■ Task details:
Lines from the top of the entries down to the line with "may be gaps." must be set down exactly as they stand, with both ends retained.
(Supplied records begins)
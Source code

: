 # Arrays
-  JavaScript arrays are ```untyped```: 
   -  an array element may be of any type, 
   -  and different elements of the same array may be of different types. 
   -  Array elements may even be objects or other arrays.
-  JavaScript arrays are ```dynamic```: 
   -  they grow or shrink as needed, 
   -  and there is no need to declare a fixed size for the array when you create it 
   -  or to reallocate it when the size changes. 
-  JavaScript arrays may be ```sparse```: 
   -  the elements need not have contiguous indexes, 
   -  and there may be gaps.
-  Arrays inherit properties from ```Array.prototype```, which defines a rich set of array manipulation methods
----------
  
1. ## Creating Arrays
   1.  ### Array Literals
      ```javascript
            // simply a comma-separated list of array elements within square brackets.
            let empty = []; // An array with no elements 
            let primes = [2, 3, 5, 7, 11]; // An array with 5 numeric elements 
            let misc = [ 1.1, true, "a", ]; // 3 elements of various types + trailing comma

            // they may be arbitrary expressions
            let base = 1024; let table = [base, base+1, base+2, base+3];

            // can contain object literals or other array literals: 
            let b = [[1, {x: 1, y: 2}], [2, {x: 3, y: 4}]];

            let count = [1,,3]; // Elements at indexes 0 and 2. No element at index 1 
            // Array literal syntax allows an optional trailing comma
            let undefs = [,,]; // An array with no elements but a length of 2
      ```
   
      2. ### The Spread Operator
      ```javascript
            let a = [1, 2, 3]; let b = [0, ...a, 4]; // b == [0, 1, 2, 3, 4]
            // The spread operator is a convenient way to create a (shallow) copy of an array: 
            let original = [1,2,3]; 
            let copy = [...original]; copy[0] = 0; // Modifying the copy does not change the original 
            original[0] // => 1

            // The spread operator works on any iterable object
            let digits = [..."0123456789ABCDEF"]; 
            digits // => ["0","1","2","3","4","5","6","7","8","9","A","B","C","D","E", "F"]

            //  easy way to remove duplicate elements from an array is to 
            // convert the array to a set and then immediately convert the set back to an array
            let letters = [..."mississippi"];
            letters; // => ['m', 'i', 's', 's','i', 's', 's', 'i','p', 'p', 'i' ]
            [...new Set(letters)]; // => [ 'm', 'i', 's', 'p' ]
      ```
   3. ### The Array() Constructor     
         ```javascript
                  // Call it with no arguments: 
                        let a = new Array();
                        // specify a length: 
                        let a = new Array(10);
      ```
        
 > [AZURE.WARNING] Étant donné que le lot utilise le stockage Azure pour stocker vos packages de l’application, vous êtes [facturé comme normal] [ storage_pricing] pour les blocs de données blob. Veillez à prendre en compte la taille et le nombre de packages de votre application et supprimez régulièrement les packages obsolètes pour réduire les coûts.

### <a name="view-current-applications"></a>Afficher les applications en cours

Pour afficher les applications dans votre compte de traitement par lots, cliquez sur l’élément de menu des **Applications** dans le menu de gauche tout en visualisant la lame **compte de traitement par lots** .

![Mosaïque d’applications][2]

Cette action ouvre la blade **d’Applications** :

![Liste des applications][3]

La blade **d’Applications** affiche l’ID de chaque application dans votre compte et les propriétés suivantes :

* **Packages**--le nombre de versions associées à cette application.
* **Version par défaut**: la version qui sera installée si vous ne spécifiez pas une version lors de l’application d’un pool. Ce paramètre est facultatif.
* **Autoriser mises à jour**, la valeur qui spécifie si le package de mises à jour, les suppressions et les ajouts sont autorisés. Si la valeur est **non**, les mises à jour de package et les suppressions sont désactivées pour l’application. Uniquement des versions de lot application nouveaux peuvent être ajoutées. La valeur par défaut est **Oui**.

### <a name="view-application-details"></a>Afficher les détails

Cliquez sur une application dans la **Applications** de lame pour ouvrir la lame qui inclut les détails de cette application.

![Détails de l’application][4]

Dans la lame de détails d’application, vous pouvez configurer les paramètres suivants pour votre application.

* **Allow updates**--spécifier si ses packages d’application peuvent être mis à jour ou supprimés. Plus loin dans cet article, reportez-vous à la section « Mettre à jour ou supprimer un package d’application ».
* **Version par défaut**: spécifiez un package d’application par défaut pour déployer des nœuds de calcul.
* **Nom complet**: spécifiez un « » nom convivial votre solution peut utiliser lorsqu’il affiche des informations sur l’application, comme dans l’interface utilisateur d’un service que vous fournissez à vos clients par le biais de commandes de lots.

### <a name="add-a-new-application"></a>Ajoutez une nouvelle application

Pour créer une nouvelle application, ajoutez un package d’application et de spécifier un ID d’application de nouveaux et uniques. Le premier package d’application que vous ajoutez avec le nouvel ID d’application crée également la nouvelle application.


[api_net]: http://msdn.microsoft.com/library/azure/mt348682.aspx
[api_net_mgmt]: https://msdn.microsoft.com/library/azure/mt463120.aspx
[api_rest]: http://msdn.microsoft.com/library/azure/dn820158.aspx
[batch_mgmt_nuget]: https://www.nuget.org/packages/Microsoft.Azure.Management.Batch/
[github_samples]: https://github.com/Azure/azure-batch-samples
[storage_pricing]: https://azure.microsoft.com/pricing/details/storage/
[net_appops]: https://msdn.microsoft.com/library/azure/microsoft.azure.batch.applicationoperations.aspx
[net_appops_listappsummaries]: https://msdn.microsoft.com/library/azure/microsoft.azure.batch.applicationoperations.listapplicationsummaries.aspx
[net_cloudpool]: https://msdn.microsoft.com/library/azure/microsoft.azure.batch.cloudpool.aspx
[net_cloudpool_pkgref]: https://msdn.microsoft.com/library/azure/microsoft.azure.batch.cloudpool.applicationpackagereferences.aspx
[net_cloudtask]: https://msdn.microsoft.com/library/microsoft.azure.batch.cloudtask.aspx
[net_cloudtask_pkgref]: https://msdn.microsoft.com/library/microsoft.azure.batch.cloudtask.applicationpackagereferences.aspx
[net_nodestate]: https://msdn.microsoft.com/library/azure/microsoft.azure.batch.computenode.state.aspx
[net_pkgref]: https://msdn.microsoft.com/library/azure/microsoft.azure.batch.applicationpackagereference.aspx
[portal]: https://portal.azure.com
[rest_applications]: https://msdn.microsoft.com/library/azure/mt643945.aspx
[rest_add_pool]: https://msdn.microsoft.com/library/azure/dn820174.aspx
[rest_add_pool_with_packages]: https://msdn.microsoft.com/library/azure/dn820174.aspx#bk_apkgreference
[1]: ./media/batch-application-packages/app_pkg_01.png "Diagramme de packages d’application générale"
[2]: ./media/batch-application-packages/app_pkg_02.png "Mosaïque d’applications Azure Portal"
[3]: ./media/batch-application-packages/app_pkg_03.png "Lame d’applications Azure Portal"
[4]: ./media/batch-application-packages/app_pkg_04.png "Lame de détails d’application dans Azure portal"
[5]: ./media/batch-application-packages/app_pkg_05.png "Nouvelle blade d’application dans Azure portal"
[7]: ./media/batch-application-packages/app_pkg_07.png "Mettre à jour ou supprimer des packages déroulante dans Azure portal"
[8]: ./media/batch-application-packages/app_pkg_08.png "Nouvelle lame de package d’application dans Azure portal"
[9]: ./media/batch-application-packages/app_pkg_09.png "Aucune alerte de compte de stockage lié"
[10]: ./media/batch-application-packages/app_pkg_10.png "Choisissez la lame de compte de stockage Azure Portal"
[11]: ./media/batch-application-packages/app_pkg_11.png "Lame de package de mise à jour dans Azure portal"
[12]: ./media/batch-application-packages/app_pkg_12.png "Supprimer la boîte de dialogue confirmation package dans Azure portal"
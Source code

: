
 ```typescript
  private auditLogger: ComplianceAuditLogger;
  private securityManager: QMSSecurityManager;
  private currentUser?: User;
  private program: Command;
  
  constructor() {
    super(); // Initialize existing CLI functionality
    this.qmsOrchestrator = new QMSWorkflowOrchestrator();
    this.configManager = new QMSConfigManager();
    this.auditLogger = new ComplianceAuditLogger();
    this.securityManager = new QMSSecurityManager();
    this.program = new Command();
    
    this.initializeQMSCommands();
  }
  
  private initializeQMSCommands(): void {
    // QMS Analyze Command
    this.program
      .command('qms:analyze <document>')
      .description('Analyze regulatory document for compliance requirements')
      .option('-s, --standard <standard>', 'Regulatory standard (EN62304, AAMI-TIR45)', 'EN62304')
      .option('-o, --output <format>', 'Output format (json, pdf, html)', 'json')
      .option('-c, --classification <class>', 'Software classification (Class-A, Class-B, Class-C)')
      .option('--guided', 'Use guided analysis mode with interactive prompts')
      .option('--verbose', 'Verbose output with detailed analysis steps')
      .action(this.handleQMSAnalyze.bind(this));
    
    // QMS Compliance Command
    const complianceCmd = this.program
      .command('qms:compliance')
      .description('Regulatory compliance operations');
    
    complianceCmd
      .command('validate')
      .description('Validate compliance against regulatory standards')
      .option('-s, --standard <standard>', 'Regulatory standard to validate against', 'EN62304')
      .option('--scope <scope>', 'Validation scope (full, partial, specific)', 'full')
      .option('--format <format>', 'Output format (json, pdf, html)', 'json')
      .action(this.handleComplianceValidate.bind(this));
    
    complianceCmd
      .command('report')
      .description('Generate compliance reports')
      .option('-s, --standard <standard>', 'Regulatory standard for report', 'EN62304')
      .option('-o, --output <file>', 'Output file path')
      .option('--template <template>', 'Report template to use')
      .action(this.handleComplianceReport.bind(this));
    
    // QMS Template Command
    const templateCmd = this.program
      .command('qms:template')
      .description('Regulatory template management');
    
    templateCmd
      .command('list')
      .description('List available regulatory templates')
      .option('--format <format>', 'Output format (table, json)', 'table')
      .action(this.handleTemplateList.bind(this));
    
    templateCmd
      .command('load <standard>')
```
(Supplied records ends)
■ Result for this task:
Source code

: # Arrays
-  JavaScript arrays are ```untyped```: 
   -  an array element may be of any type, 
   -  and different elements of the same array may be of different types. 
   -  Array elements may even be objects or other arrays.
-  JavaScript arrays are ```dynamic```: 
   -  they grow or shrink as needed, 
   -  and there is no need to declare a fixed size for the array when you create it 
   -  or to reallocate it when the size changes. 
-  JavaScript arrays may be ```sparse```: 
   -  the elements need not have contiguous indexes, 
   -  and there may be gaps.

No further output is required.